Statistics (Ch. 1-3)

Statistics

art and science of collecting, analyzing, presenting, and interpreting data

data

facts and figures collected, analyzed, and summarized for presentation and interpretation

Data set

all the data collected in particular study

elements

entities on which data are collected

variable

characteristics of interest for the elements

observation

set of measurements obtained for a particular element

nominal scale

scale of measurement for a variable when the data are labels or names used to identify an attribute of an element. Nominal data may be non numeric or numeric.

Ordinal scale

scale of measurement for a variable if the data exhibit the properties of nominal data and the order or rank of the data is meaningful. ordinal data may be non numeric or numeric

interval scale

scale of measurement for a variable if the data demonstrate the properties of ordinal data and the interval between values is expressed in terms of a fixed unit of measure.
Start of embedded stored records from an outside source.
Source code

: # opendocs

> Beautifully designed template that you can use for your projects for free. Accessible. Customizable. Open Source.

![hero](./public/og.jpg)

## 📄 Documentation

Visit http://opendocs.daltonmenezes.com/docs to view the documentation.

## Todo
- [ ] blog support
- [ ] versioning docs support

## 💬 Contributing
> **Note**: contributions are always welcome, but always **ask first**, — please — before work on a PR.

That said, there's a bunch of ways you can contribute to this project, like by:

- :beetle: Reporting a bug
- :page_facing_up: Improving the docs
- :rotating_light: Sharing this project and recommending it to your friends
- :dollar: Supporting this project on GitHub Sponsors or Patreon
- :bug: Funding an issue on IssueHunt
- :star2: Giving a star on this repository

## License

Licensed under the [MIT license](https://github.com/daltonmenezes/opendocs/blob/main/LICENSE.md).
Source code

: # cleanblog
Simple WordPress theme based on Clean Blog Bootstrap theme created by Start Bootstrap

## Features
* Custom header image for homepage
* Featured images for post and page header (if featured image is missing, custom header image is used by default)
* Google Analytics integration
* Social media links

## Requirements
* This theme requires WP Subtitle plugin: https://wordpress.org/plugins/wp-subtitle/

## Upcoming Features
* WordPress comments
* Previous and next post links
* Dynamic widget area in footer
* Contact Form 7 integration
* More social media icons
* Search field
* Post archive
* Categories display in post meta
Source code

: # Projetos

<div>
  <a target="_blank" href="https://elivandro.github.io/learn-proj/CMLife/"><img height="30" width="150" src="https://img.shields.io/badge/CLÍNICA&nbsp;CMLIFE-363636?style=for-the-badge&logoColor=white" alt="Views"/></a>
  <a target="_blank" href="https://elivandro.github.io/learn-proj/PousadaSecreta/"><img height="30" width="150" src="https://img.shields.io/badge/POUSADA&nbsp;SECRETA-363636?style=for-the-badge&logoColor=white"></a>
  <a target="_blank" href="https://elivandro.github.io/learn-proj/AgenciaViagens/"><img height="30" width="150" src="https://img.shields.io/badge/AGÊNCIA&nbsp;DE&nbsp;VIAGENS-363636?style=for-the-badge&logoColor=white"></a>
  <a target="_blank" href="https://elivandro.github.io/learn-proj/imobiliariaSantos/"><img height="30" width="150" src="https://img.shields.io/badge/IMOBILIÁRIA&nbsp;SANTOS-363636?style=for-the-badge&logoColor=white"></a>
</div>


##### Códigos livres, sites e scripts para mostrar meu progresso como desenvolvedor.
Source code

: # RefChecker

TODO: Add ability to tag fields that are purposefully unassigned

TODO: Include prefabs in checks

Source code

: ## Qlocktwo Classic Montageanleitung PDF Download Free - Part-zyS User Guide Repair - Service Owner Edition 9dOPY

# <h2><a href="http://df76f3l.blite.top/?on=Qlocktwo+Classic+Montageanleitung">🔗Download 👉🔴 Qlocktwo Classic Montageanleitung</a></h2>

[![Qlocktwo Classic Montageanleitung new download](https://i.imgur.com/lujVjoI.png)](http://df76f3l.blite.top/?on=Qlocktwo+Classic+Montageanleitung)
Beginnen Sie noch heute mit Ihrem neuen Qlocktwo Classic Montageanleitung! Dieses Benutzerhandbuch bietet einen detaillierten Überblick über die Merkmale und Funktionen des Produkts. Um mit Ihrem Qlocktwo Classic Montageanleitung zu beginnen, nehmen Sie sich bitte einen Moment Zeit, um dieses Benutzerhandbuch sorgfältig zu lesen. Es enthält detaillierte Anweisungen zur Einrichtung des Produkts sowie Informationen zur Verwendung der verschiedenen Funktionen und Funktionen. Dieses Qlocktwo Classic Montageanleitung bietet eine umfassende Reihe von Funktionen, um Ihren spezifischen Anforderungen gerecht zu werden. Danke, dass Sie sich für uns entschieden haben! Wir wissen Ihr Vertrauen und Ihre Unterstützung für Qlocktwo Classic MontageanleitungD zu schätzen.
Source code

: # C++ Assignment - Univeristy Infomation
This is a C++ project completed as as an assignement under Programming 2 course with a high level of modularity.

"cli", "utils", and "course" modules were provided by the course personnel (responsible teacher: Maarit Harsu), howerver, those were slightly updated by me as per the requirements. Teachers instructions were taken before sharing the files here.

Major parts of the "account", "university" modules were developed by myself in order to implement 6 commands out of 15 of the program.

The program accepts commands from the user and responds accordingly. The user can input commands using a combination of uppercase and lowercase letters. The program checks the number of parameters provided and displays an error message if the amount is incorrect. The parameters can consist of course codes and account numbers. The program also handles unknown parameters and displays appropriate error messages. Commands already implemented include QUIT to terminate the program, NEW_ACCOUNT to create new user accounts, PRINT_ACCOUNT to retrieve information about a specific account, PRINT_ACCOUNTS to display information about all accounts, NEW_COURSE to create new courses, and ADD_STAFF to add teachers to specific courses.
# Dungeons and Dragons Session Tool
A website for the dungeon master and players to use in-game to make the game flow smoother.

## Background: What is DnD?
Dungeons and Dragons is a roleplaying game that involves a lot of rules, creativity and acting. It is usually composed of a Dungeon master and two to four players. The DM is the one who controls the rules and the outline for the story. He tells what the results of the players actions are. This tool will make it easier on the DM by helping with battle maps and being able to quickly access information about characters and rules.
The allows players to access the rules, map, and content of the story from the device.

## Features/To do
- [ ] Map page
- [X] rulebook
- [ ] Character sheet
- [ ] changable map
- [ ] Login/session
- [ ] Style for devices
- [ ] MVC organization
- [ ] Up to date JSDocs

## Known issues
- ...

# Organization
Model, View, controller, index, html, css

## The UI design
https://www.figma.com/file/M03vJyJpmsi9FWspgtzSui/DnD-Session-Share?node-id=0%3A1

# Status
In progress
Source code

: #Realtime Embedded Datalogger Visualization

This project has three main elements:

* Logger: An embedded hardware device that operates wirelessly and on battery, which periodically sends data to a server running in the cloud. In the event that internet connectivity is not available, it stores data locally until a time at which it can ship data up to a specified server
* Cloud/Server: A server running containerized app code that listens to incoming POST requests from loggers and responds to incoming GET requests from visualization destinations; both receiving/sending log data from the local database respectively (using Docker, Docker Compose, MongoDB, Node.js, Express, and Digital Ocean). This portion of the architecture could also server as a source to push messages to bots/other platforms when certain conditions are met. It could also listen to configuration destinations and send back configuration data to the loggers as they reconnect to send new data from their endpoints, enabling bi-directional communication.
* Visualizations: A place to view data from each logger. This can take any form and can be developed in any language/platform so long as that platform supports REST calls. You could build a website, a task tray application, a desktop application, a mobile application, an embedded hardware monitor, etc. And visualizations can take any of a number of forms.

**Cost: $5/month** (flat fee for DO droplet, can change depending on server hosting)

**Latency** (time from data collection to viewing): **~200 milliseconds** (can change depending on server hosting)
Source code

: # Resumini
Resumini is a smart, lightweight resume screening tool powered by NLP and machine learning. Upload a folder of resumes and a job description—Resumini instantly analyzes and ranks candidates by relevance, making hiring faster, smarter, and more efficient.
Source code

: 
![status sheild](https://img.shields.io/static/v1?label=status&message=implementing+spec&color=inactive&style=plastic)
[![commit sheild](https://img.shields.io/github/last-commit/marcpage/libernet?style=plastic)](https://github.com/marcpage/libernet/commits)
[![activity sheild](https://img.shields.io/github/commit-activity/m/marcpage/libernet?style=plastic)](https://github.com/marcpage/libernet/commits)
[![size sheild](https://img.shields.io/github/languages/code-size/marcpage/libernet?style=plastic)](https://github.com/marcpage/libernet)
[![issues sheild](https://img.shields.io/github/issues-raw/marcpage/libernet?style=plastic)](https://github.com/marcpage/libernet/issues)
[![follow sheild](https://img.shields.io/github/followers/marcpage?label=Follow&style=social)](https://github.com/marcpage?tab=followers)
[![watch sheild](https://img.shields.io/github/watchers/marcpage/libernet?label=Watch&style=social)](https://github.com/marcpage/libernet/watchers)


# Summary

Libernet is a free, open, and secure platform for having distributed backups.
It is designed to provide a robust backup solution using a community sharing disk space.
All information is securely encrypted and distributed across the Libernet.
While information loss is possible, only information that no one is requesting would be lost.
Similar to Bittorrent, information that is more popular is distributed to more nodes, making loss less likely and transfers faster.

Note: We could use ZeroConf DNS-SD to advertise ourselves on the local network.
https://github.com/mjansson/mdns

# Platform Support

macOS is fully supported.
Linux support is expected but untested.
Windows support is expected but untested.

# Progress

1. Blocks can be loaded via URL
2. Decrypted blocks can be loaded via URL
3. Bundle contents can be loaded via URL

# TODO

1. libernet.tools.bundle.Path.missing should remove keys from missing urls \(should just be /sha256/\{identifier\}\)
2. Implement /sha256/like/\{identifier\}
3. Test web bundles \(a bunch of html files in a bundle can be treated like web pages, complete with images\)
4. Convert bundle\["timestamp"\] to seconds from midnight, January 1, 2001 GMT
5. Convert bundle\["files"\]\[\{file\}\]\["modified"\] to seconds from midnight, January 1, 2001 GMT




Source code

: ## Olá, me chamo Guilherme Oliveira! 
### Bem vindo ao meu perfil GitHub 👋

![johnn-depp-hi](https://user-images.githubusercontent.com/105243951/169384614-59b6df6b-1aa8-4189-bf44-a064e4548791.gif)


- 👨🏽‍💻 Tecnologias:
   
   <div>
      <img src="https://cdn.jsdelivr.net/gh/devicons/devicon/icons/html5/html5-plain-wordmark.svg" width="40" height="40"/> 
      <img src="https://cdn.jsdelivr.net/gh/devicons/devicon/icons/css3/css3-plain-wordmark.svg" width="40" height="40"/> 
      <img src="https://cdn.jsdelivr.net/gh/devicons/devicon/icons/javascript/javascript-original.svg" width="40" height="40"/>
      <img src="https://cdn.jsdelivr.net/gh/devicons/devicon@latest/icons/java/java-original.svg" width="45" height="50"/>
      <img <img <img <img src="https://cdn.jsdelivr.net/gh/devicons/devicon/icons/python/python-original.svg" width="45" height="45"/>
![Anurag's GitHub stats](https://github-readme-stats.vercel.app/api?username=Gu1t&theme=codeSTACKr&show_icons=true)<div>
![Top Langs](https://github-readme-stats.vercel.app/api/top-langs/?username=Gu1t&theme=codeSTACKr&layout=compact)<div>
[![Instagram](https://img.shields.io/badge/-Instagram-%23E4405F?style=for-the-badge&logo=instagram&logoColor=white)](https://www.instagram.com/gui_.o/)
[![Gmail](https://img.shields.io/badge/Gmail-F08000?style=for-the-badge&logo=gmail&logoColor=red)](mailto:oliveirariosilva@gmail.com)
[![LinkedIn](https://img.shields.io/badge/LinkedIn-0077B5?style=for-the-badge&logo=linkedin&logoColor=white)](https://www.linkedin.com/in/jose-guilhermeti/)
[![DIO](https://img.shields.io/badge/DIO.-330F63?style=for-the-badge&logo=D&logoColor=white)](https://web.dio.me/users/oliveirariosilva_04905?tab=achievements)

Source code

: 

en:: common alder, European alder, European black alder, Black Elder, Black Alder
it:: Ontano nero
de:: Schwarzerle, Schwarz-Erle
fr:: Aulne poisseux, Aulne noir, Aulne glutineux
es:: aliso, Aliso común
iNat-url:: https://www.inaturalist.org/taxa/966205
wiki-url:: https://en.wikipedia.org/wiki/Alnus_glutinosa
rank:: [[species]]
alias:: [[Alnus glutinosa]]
Interval data are always numeric.

ratio scale

scale of measurement for a variable if the data demonstrate all the properties of interval data and the ratio of two values is meaningful. Ratio data are always numeric.

Categorical data

labels or names used to identify an attribute of each element. Categorical data us either the nominal or ordinal scale of measurement and may be non numeric or numeric

Quantitative data

numeric values that indicate how much or how many of something. Obtained using either interval or ratio sale of measurement

categorical variable

variable with categorical data

quantitative variable

variable with quantitative data

cross-sectional data

data collected at the same or approximately the same point in time

Time series data

data collected over several time periods

descriptive statistics

tabular, graphical, and numerical summaries of data

population

set of all element of interest in a particular study

sample

subset of the population

census

survey to collect data on the entire population

sample survey

survey to collect data on a sample

statistical inference

process of using data obtained from a sample to make estimates or test hypotheses about the characteristics of a population

data mining

process of using procedures from statistics and computer science to extract useful information from extremely large databases

frequency distribution

tabular summary of data showing the number of data values in each of several non overlapping classes

relative frequency distribution

tabular summary of data showing the fraction or proportion of data values in each of several non overlapping classes

percent frequency distribution

tabular summary of data showing the percentage of data values in each of several non overlapping classes

bar chart

graphical device for depicting qualitative data that have been summarized in a frequency, relative frequency, or percent frequency distribution

pie chart

graphical device for presenting data summaries based on subdivision of a circle into sectors that correspond to the relative frequency for each class

class midpoint

value halfway between the lower and upper class limits

dot plot

graphical device that summarizes data by the number of dots above each data value on the horizontal axis

histogram

graphical presentation of a frequency distribution, relative frequency distribution, or percent frequency distribution of quantitative data constructed by placing the class intervals on the horizontal axis and the frequencies, relative frequencies, or per

cumulative frequency distribution

tabular summary of quantitative data showing the number of data values that are less than or equal to the upper class limit of each class

cumulative relative frequency distribution

tabular summary of quantitative data showing the fraction or proportion of data values that are less than or equal to the upper class limit of each class

cumulative percent frequency distribution

tabular summary of quantitative data showing the percent of data values that are less than or equal to the upper class limit of each class

ogive

graph of a cumulative distribution

exploratory data analysis

methods that use simple arithmetic and easy-to-draw graphs to summarize data quickly

stem-and-leaf display

exploratory data analysis technique that simultaneously rank orders quantitative data and provides insight about the shape of the distribution

crosstabulation

tabular summary of data for two variables. the classes for one variable are represented by the rows; the classes for the other variable are represented by the columns

simpson's paradox

conclusions drawn from two or more separate crosstabulations that can be reversed when the data are aggregated into a single crosstabulation

scatter diagram

graphical presentation of the relationship between two quantitative variables. One variable is shown on the horizontal axis and the other variable is shown on the vertical axis

trendline

line that provides an approximation of the relationship between two variables.

sample statistic

numerical value used as a summary measure for a sample

population parameter

numerical value used as a summary measure for a population

point estimator

sample statistic, such as x bar, s2, and s, when used to estimate the corresponding population parameter

mean

measure of central location computed by summing the data values and dividing by the number of observations

median

measure of central location provided by the value in the middle when the data are arranged in ascending order

mode

measure of location, defined as the value that occurs with greatest frequency

percentile

value such that at least p percent of the observations are less than or equal to this value and at least (100-p) percent of the observations are greater than or equal to this value.

quartiles

specific percentiles

range

the difference between the largest and smallest data values